Leonard Craske - Sculpting with Color
During the early 20th century, the only opportunity most traditional sculptors had to incorporate color into their work was to decide between a green or brown patina. Perhaps that’s why Leonard Craske, who is best known for his 1923 Gloucester Fishermen’s Memorial (known as the Man at the Wheel), turned toward the medium of photography as a means to explore color.
Color photography was still relatively new and expensive when Craske began experimenting with it in the early 1930s. He used Agfa Plates, Germany’s answer to France’s Autochrome. The French process pioneered the use of thin color screens made from a transparent mosaic of dyed potato starch. The green, red and violet starch grains were mounted to glass and would organize incoming light during exposure, resulting in a positive color plate. The Agfa Plate had an improved distribution of dyed particles, resulting in less clumping and a consequently sharper image.
Craske was an enthusiastic proponent of the medium and made hundreds of Agfa Plates over the course of the 1930s. By 1940 he’d given over a dozen lectures on the subject in Gloucester alone, speaking to groups like the Gloucester Society of Artists, the Mothers Club and the Eastern Point Yacht Club. Presentations often began with a technical explanation which was followed by a lecture accompanied by 120-150 color slides.

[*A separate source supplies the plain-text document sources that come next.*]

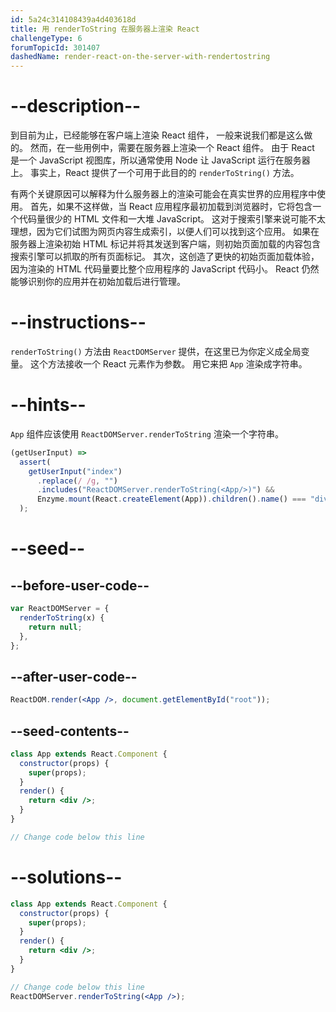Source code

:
 ```yaml
---
id: 5a24c314108439a4d403618d
title: 用 renderToString 在服务器上渲染 React
challengeType: 6
forumTopicId: 301407
dashedName: render-react-on-the-server-with-rendertostring
---
```


# --description--

到目前为止，已经能够在客户端上渲染 React 组件， 一般来说我们都是这么做的。 然而，在一些用例中，需要在服务器上渲染一个 React 组件。 由于 React 是一个 JavaScript 视图库，所以通常使用 Node 让 JavaScript 运行在服务器上。 事实上，React 提供了一个可用于此目的的 `renderToString()` 方法。

有两个关键原因可以解释为什么服务器上的渲染可能会在真实世界的应用程序中使用。 首先，如果不这样做，当 React 应用程序最初加载到浏览器时，它将包含一个代码量很少的 HTML 文件和一大堆 JavaScript。 这对于搜索引擎来说可能不太理想，因为它们试图为网页内容生成索引，以便人们可以找到这个应用。 如果在服务器上渲染初始 HTML 标记并将其发送到客户端，则初始页面加载的内容包含搜索引擎可以抓取的所有页面标记。 其次，这创造了更快的初始页面加载体验，因为渲染的 HTML 代码量要比整个应用程序的 JavaScript 代码小。 React 仍然能够识别你的应用并在初始加载后进行管理。

# --instructions--

`renderToString()` 方法由 `ReactDOMServer` 提供，在这里已为你定义成全局变量。 这个方法接收一个 React 元素作为参数。 用它来把 `App` 渲染成字符串。

# --hints--

`App` 组件应该使用 `ReactDOMServer.renderToString` 渲染一个字符串。

```js
(getUserInput) =>
  assert(
    getUserInput("index")
      .replace(/ /g, "")
      .includes("ReactDOMServer.renderToString(<App/>)") &&
      Enzyme.mount(React.createElement(App)).children().name() === "div"
  );
```

# --seed--

## --before-user-code--

```jsx
var ReactDOMServer = {
  renderToString(x) {
    return null;
  },
};
```

## --after-user-code--

```jsx
ReactDOM.render(<App />, document.getElementById("root"));
```

## --seed-contents--

```jsx
class App extends React.Component {
  constructor(props) {
    super(props);
  }
  render() {
    return <div />;
  }
}

// Change code below this line
```

# --solutions--

```jsx
class App extends React.Component {
  constructor(props) {
    super(props);
  }
  render() {
    return <div />;
  }
}

// Change code below this line
ReactDOMServer.renderToString(<App />);
```
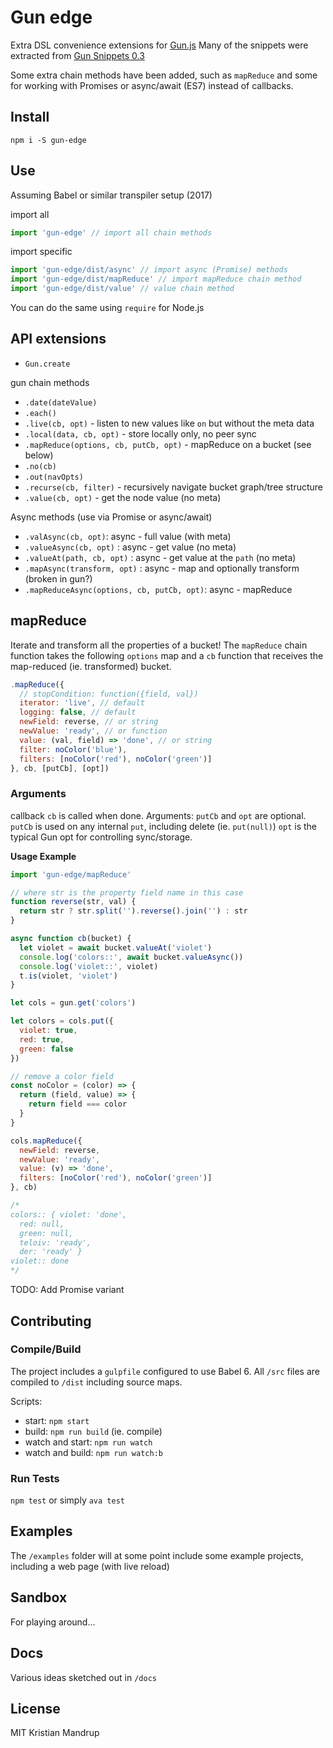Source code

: # Gun edge

Extra DSL convenience extensions for [Gun.js](http://gun.js.org/)
Many of the snippets were extracted from [Gun Snippets 0.3](https://github.com/amark/gun/wiki/Snippets-(v0.3.x))

Some extra chain methods have been added, such as `mapReduce` and some for working with Promises or async/await (ES7) instead of callbacks.

## Install

`npm i -S gun-edge`

## Use

Assuming Babel or similar transpiler setup (2017)

import all

```js
import 'gun-edge' // import all chain methods
```

import specific

```js
import 'gun-edge/dist/async' // import async (Promise) methods
import 'gun-edge/dist/mapReduce' // import mapReduce chain method
import 'gun-edge/dist/value' // value chain method
```

You can do the same using `require` for Node.js

## API extensions

- `Gun.create`

gun chain methods
- `.date(dateValue)`
- `.each()`
- `.live(cb, opt)` - listen to new values like `on` but without the meta data
- `.local(data, cb, opt)` - store locally only, no peer sync
- `.mapReduce(options, cb, putCb, opt)` - mapReduce on a bucket (see below)
- `.no(cb)`
- `.out(navOpts)`
- `.recurse(cb, filter)` - recursively navigate bucket graph/tree structure
- `.value(cb, opt)` - get the node value (no meta)

Async methods (use via Promise or async/await)
- `.valAsync(cb, opt)`: async - full value (with meta)
- `.valueAsync(cb, opt)` : async - get value (no meta)
- `.valueAt(path, cb, opt)` : async - get value at the `path` (no meta)
- `.mapAsync(transform, opt)` : async - map and optionally transform (broken in gun?)
- `.mapReduceAsync(options, cb, putCb, opt)`: async - mapReduce

## mapReduce

Iterate and transform all the properties of a bucket!
The `mapReduce` chain function takes the following `options` map and a `cb` function
that receives the map-reduced (ie. transformed) bucket.

```js
.mapReduce({
  // stopCondition: function({field, val})
  iterator: 'live', // default
  logging: false, // default
  newField: reverse, // or string
  newValue: 'ready', // or function
  value: (val, field) => 'done', // or string
  filter: noColor('blue'),
  filters: [noColor('red'), noColor('green')]
}, cb, [putCb], [opt])
```

### Arguments

callback `cb` is called when done. Arguments: `putCb` and `opt`  are optional.
`putCb` is used on any internal `put`, including delete (ie. `put(null)`)
`opt` is the typical Gun opt for controlling sync/storage.

**Usage Example**

```js
import 'gun-edge/mapReduce'

// where str is the property field name in this case
function reverse(str, val) {
  return str ? str.split('').reverse().join('') : str
}

async function cb(bucket) {
  let violet = await bucket.valueAt('violet')
  console.log('colors::', await bucket.valueAsync())
  console.log('violet::', violet)
  t.is(violet, 'violet')
}

let cols = gun.get('colors')

let colors = cols.put({
  violet: true,
  red: true,
  green: false
})

// remove a color field
const noColor = (color) => {
  return (field, value) => {
    return field === color
  }
}

cols.mapReduce({
  newField: reverse,
  newValue: 'ready',
  value: (v) => 'done',
  filters: [noColor('red'), noColor('green')]
}, cb)

/*
colors:: { violet: 'done',
  red: null,
  green: null,
  teloiv: 'ready',
  der: 'ready' }
violet:: done
*/
```

TODO: Add Promise variant

## Contributing

### Compile/Build

The project includes a `gulpfile` configured to use Babel 6.
All `/src` files are compiled to `/dist` including source maps.

Scripts:
- start: `npm start`
- build: `npm run build` (ie. compile)
- watch and start: `npm run watch`
- watch and build: `npm run watch:b`

### Run Tests

`npm test` or simply `ava test`

## Examples

The `/examples` folder will at some point include some example projects, including a web page (with live reload)

## Sandbox

For playing around...

## Docs

Various ideas sketched out in `/docs`

## License

MIT Kristian Mandrup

In 1938 Cape Ann Camera Club invited him to critique its member’s work.
His subject matter was often local: dramatic sunsets over the harbor, the foggy moors of East Gloucester, sundrenched beaches, rose gardens and ponds with waterlilies, all in living color. True to the spirit of the sculpture for which he is remembered, he also took photographs of fishermen, trawling and gillnetting. Occasionally audiences would also enjoy a “magic carpet journey” to far away locales. In 1937 he presented a series of photographs taken in Haiti to a capacity crowd at the Hawthorne Inn, and in 1939 he documented 500 miles of the Nile River in a lecture titled “The Nile: From Cairo to the Great Dam of Aswam.” Craske hoped his photographs would inspire his audience to become more conscious of the color and beauty of the landscape around them, a mission that would have proven difficult with sculpture alone.